Indian Study Reveals That Of 2896 Human Host Proteins That Interact With 29 SARS-CoV-2 Proteins, 176 Host Genes Interacts With All Viral Proteins!
Nikhil Prasad Fact checked by:Thailand Medical News Team Apr 20, 2024 1 week, 5 days, 16 hours, 25 minutes ago
COVID-19 News: The COVID-19 pandemic has sparked an unprecedented wave of scientific inquiry into the intricacies of the SARS-CoV-2 virus and its interactions with human host cells. Among the myriad research endeavors, a collaborative effort that is covered in this
COVID-19 News report, involving esteemed institutions such as the All India Institute of Medical Sciences (AIIMS) in Delhi, the Indian Institute of Technology (IIT) in Hauz Khas, New Delhi, King Abdulaziz University in Saudi Arabia, University of Jeddah in Saudi Arabia, Jawaharlal Nehru University in New Delhi, India, and the University of Pittsburgh Medical Center in the USA has yielded groundbreaking insights into the molecular landscape of COVID-19.
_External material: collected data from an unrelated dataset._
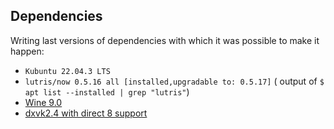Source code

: 
## Dependencies

Writing last versions of dependencies with which it was possible to make it happen:

- `Kubuntu 22.04.3 LTS`
- `lutris/now 0.5.16 all [installed,upgradable to: 0.5.17]` ( output of `$ apt list --installed | grep "lutris"`)
- [Wine 9.0](<https://github.com/Kron4ek/Wine-Builds/releases/download/9.0/wine-9.0-amd64.tar.xz>)
- [dxvk2.4 with direct 8 support](<https://github.com/doitsujin/dxvk/releases/tag/v2.4>)
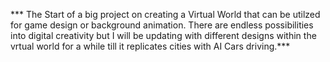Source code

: *** The Start of a big project on creating a Virtual World that can be utilzed for game design or background animation. 
There are endless possibilities into digital creativity but I will be updating with different designs within the vrtual
world for a while till it replicates cities with AI Cars driving.***
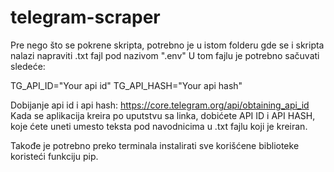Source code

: # telegram-scraper

Pre nego što se pokrene skripta, potrebno je u istom folderu gde se i skripta nalazi napraviti .txt fajl pod nazivom ".env"
U tom fajlu je potrebno sačuvati sledeće:

TG_API_ID="Your api id"
TG_API_HASH="Your api hash"

Dobijanje api id i api hash: https://core.telegram.org/api/obtaining_api_id
Kada se aplikacija kreira po uputstvu sa linka, dobićete API ID i API HASH, koje ćete uneti umesto teksta pod navodnicima u .txt fajlu koji je kreiran.

Takođe je potrebno preko terminala instalirati sve korišćene biblioteke koristeći funkciju pip.
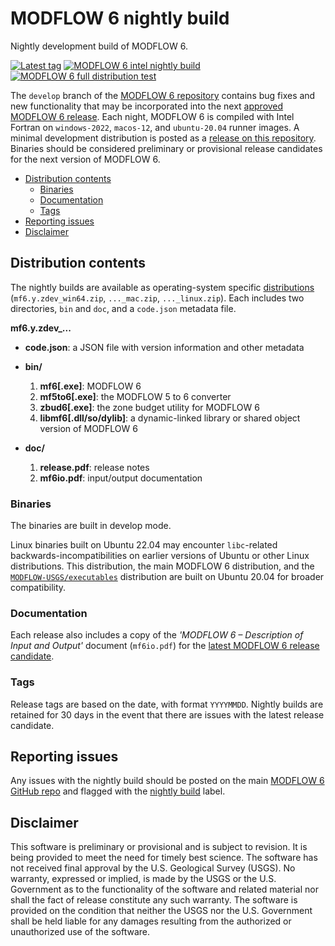 # MODFLOW 6 nightly build

Nightly development build of MODFLOW 6.

[![Latest tag](https://img.shields.io/github/tag/MODFLOW-USGS/modflow6-nightly-build.svg)](https://github.com/MODFLOW-USGS/modflow6-nightly-build/tags/latest)
[![MODFLOW 6 intel nightly build](https://github.com/MODFLOW-USGS/modflow6-nightly-build/actions/workflows/nightly-build-intel.yml/badge.svg)](https://github.com/MODFLOW-USGS/modflow6-nightly-build/actions/workflows/nightly-build-intel.yml)
[![MODFLOW 6 full distribution test](https://github.com/MODFLOW-USGS/modflow6-nightly-build/actions/workflows/full-dist-test.yml/badge.svg)](https://github.com/MODFLOW-USGS/modflow6-nightly-build/actions/workflows/full-dist-test.yml)

The `develop` branch of the [MODFLOW 6 repository](https://github.com/MODFLOW-USGS/modflow6) contains bug fixes and new functionality that may be incorporated into the next [approved MODFLOW 6 release](https://www.usgs.gov/software/modflow-6-usgs-modular-hydrologic-model). Each night, MODFLOW 6 is compiled with Intel Fortran on `windows-2022`, `macos-12`, and `ubuntu-20.04` runner images. A minimal development distribution is posted as a [release on this repository](https://github.com/MODFLOW-USGS/modflow6-nightly-build/releases/latest). Binaries should be considered preliminary or provisional release candidates for the next version of MODFLOW 6.

<!-- START doctoc generated TOC please keep comment here to allow auto update -->
<!-- DON'T EDIT THIS SECTION, INSTEAD RE-RUN doctoc TO UPDATE -->


- [Distribution contents](#distribution-contents)
  - [Binaries](#binaries)
  - [Documentation](#documentation)
  - [Tags](#tags)
- [Reporting issues](#reporting-issues)
- [Disclaimer](#disclaimer)

<!-- END doctoc generated TOC please keep comment here to allow auto update -->

## Distribution contents

The nightly builds are available as operating-system specific [distributions](https://github.com/MODFLOW-USGS/modflow6-nightly-build/releases/latest) (`mf6.y.zdev_win64.zip`, `..._mac.zip`, `..._linux.zip`). Each includes two directories, `bin` and `doc`, and a `code.json` metadata file. 

**mf6.y.zdev_...**

- **code.json**: a JSON file with version information and other metadata

- **bin/**

    1. **mf6[.exe]**: MODFLOW 6
    2. **mf5to6[.exe]**: the MODFLOW 5 to 6 converter
    3. **zbud6[.exe]**: the zone budget utility for MODFLOW 6
    4. **libmf6[.dll/so/dylib]**: a dynamic-linked library or shared object version of MODFLOW 6

- **doc/**

    1. **release.pdf**: release notes
    2. **mf6io.pdf**: input/output documentation

### Binaries

The binaries are built in develop mode.

Linux binaries built on Ubuntu 22.04 may encounter `libc`-related backwards-incompatibilities on earlier versions of Ubuntu or other Linux distributions. This distribution, the main MODFLOW 6 distribution, and the [`MODFLOW-USGS/executables`](https://github.com/MODFLOW-USGS/executables/releases) distribution are built on Ubuntu 20.04 for broader compatibility.

### Documentation

Each release also includes a copy of the *'MODFLOW 6 – Description of Input and Output'* document (`mf6io.pdf`) for the [latest MODFLOW 6 release candidate](https://github.com/MODFLOW-USGS/modflow6-nightly-build/releases/latest).

### Tags

Release tags are based on the date, with format `YYYYMMDD`. Nightly builds are retained for 30 days in the event that there are issues with the latest release candidate. 

## Reporting issues

Any issues with the nightly build should be posted on the main [MODFLOW 6 GitHub repo](https://github.com/MODFLOW-USGS/modflow6) and flagged with the [nightly build](https://github.com/MODFLOW-USGS/modflow6/labels/nightly%20build) label.


## Disclaimer

This software is preliminary or provisional and is subject to revision. It is
being provided to meet the need for timely best science. The software has not
received final approval by the U.S. Geological Survey (USGS). No warranty,
expressed or implied, is made by the USGS or the U.S. Government as to the
functionality of the software and related material nor shall the fact of release
constitute any such warranty. The software is provided on the condition that
neither the USGS nor the U.S. Government shall be held liable for any damages
resulting from the authorized or unauthorized use of the software.
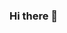### Hi there 👋

<!--
**khe-le/khe-le** is a ✨ _special_ ✨ repository because its `README.md` (this file) appears on your GitHub profile.

Here are some ideas to get you started:

- 🔭 I’m currently working on WebRTC
- 🌱 I’m currently learning Algorithms
- 👯 I’m looking to collaborate on Computer Vision projects
- 💬 Ask me about anything !
- 📫 How to reach me: levanyenkhe@gmail.com
- 😄 Pronouns: as in 'kay'
- ⚡ Fun fact: I'm running a small cookie business
-->
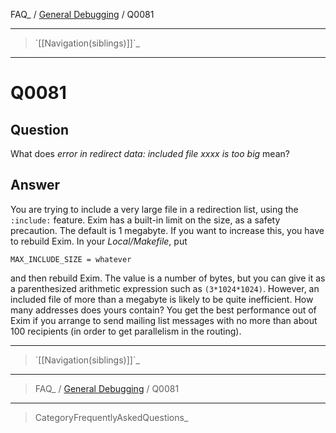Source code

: FAQ\_ / [General Debugging](FAQ/General_Debugging) / Q0081

* * * * *

> \`[[Navigation(siblings)]]\`\_

* * * * *

Q0081
=====

Question
--------

What does *error in redirect data: included file xxxx is too big* mean?

Answer
------

You are trying to include a very large file in a redirection list, using
the `:include:` feature. Exim has a built-in limit on the size, as a
safety precaution. The default is 1 megabyte. If you want to increase
this, you have to rebuild Exim. In your *Local/Makefile*, put

    MAX_INCLUDE_SIZE = whatever

and then rebuild Exim. The value is a number of bytes, but you can give
it as a parenthesized arithmetic expression such as `(3*1024*1024)`.
However, an included file of more than a megabyte is likely to be quite
inefficient. How many addresses does yours contain? You get the best
performance out of Exim if you arrange to send mailing list messages
with no more than about 100 recipients (in order to get parallelism in
the routing).

* * * * *

> \`[[Navigation(siblings)]]\`\_

* * * * *

> FAQ\_ / [General Debugging](FAQ/General_Debugging) / Q0081

* * * * *

> CategoryFrequentlyAskedQuestions\_
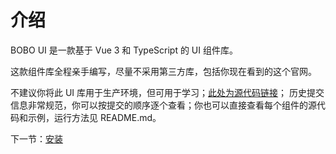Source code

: # 介绍

BOBO UI 是一款基于 Vue 3 和 TypeScript 的 UI 组件库。

这款组件库全程亲手编写，尽量不采用第三方库，包括你现在看到的这个官网。

不建议你将此 UI 库用于生产环境，但可用于学习；[此处为源代码链接](https://github.com/Rukakang/bobo-ui)；
历史提交信息非常规范，你可以按提交的顺序逐个查看；你也可以直接查看每个组件的源代码和示例，运行方法见 README.md。

下一节：[安装](#/doc/install)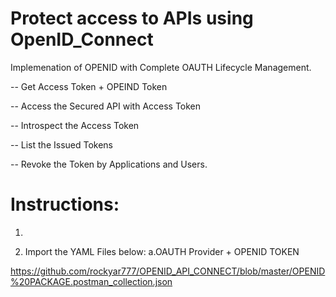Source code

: # Protect access to APIs using OpenID_Connect
Implemenation of OPENID with Complete OAUTH Lifecycle Management. 

-- Get Access Token + OPEIND Token

-- Access the Secured API with Access Token

-- Introspect the Access Token

-- List the Issued Tokens

-- Revoke the Token by Applications and Users.

# Instructions:

1.

2. Import the YAML Files below:
  a.OAUTH Provider + OPENID TOKEN
    
https://github.com/rockyar777/OPENID_API_CONNECT/blob/master/OPENID%20PACKAGE.postman_collection.json
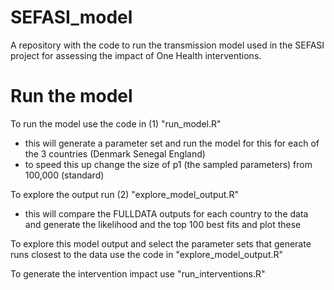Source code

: # SEFASI_model
A repository with the code to run the transmission model used in the SEFASI project for assessing the impact of One Health interventions. 

# Run the model 
To run the model use the code in 
(1) "run_model.R"
- this will generate a parameter set and run the model for this for each of the 3 countries (Denmark Senegal England)
- to speed this up change the size of p1 (the sampled parameters) from 100,000 (standard)

To explore the output run 
(2) "explore_model_output.R" 
- this will compare the FULLDATA outputs for each country to the data and generate the likelihood and the top 100 best fits and plot these

To explore this model output and select the parameter sets that generate runs closest to the data 
use the code in 
"explore_model_output.R"

To generate the intervention impact use 
"run_interventions.R"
Of 2896 Human Host Proteins That Interact With 29 SARS-CoV-2 Proteins, 176 Host Genes Interacts With All Viral Proteins
Gene ontology analysis of the identified 176 host proteins showing direct interaction with viral proteins
Study Design and Methodology
Employing a sophisticated network-based approach, the study meticulously constructed a complex network comprising 29 SARS-CoV-2 proteins and their interactions with 2896 human host proteins. This analytical framework aimed to unravel the intricate web of molecular interactions underpinning viral infection pathways. Notably, the study identified 176 host genes that exhibited interactions with all 29 viral proteins, indicative of their pivotal roles in the virus-host interplay.
Exploring Biological Processes and Pathways
Gene ontology and pathway analyses were instrumental in elucidating the biological processes in which these host proteins are intricately involved. Key processes highlighted by the analyses included translation, mRNA splicing, ribosomal pathways, and cytoplasmic translation. These findings underscored the multifaceted nature of host-virus interactions and provided crucial insights into the molecular mechanisms driving COVID-19 pathogenesis.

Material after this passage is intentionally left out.